Les Pieds chaussés d’émeraudes et de lapis-lazuli : Quand le passé refait surface
Avec Les Pieds chaussés d’émeraudes et de lapis-lazuli, le peintre Yves Poulin poursuit sa démarche bien à lui. Tour d’horizon d’une exposition inspirée, aride, mais ô combien nécessaire.
Dès les premiers pas à l’intérieur de la galerie Linda Verge, on cherche des yeux les toiles de Poulin, un autodidacte prometteur. On s’avance. On épie les différentes salles à la recherche des portraits annoncés par le carton d’invitation, jusqu’à ce qu’on suppute qu’elles doivent être au rez-de-chaussée, l’étage étant occupé par les innombrables oeuvres d’art de la "collection de Verge" appuyées aux murs.
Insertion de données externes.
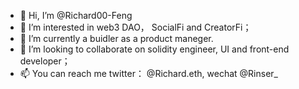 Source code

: - 👋 Hi, I’m @Richard00-Feng
- 👀 I’m interested in web3 DAO， SocialFi and CreatorFi；
- 🌱 I’m currently a buidler as a product maneger.
- 💞️ I’m looking to collaborate on solidity engineer, UI and front-end developer；
- 📫 You can reach me twitter： @Richard.eth,  wechat @Rinser_

<!---
Richard00-Feng/Richard00-Feng is a ✨ special ✨ repository because its `README.md` (this file) appears on your GitHub profile.
You can click the Preview link to take a look at your changes.
--->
On fait donc demi-tour. Puis voilà qu’apparaît la principale pièce, juste avant de descendre les escaliers, Holbein_1, une représentation de Jeanne Seymour d’après le Portrait de Jeanne Seymour de Hans Holbein le Jeune. On s’arrête promptement. On scrute les dégoulinades, et l’on comprend que l’artiste a voulu réaliser, picturalement on s’entend, une réinterprétation de quelques moments forts de l’histoire de l’art. C’est comme si, cinq siècles après Albrecht Dürer et les balbutiements de l’autoportrait, Poulin essayait de se projeter dans ses tableaux et de donner une contemporanéité à ces personnages ancestraux qu’il reproduit. En d’autres mots, on sent une présence actuelle dans le corpus présenté, sans vraiment savoir le but de tout ça.
C’est pourquoi trop de questions surgissent dans notre esprit à la vue de cette oeuvre et peu de réponses apparaissent dans notre entendement. Il faut par conséquent poursuivre notre visite pour trouver une explication. Et elle apparaît tranquillement, cette explication, car même si l’herméneutique a ses défauts et ses limites, elle peut aussi servir quand vient le temps d’analyser une série de peintures. On compare les portraits entre eux. On recherche le sens à travers les productions d’un peintre que d’aucuns qualifieront d’expressionniste, fortement influencé par l’art formaliste. Et, comme par magie, on s’abandonne finalement aux travaux de Poulin. On oublie nos questionnements. On ne recherche plus, parce qu’on pense avoir trouvé. Trouvé ce qu’on tentait de décrypter.
On a malmené ce genre, le portrait. Il a perdu du terrain face à l’art abstrait. On ne le pratique plus, et la mission que s’est donnée Poulin, nous semble-t-il, c’est de lui redonner ses lettres de noblesse, tout en s’immisçant dedans. Le reste de l’exposition n’est que le reflet de ce que nous avons vu plus en haut, juste avant la descente de l’escalier: des portraits composés d’après ceux de célèbres peintres comme Velazquez, Delacroix, Christus, Titien, Gauguin et Picasso.
Alors, ne serait-ce que pour s’initier à l’histoire de l’art autrement que par des manuels scolaires, un passage s’impose à cette galerie mal connue du grand public de Québec. Comme nous le disions, une exposition nécessaire, à la condition qu’on prenne le temps de s’y arrêter et de la contempler.